- **PROBLEM DETAILS**
Across the data below, how many lines have the word "frame" in them? Give the number and nothing else.

- **MATERIAL TO PROCESS**
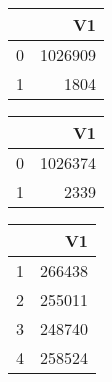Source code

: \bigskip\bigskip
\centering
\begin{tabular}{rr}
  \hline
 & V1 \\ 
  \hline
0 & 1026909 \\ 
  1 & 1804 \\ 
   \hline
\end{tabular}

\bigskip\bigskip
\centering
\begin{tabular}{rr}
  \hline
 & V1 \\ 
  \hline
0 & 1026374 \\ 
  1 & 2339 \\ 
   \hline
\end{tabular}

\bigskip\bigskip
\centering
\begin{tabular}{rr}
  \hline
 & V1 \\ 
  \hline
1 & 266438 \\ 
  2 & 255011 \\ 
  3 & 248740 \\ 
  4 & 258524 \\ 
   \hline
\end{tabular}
...
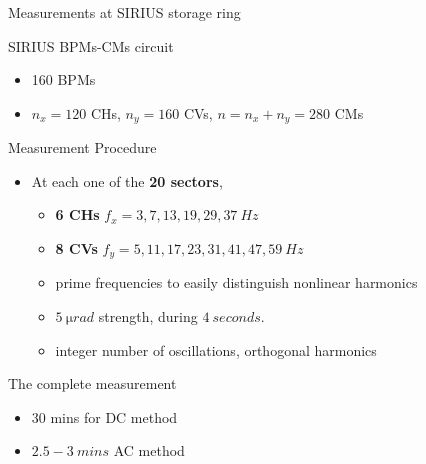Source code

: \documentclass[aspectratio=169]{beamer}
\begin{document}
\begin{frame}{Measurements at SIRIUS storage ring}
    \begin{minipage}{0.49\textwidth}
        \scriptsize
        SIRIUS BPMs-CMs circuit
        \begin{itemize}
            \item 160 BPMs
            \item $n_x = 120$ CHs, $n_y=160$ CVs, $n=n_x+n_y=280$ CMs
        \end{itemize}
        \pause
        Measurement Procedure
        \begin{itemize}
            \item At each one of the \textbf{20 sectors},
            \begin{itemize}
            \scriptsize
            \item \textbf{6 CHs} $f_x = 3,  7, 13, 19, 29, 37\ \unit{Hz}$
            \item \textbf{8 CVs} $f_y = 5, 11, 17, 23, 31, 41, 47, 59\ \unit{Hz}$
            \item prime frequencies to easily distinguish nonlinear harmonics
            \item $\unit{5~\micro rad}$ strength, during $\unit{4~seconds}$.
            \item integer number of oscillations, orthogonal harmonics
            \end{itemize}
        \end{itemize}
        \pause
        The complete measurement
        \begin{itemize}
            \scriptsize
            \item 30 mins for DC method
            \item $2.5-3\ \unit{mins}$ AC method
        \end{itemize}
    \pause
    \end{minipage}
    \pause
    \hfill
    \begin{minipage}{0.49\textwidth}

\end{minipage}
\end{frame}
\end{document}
---
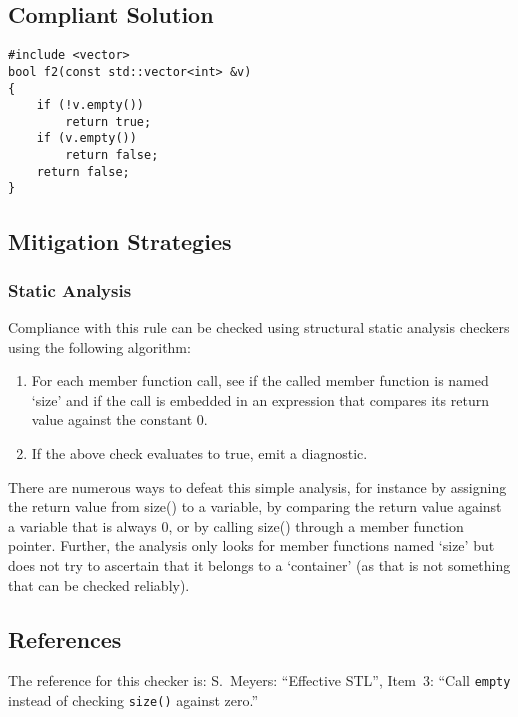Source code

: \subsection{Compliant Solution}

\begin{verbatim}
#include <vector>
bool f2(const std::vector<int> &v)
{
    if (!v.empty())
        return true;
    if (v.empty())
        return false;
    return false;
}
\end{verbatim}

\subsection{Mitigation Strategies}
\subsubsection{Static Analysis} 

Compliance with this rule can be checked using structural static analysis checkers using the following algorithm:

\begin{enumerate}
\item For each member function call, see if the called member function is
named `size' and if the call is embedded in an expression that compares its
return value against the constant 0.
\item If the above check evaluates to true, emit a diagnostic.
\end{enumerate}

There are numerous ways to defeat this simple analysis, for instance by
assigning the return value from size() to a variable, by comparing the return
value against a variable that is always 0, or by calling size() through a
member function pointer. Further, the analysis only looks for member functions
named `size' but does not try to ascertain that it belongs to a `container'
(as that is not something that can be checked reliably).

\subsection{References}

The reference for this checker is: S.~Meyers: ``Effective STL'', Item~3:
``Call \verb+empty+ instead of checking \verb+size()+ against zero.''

- **TASK RESPONSE**
2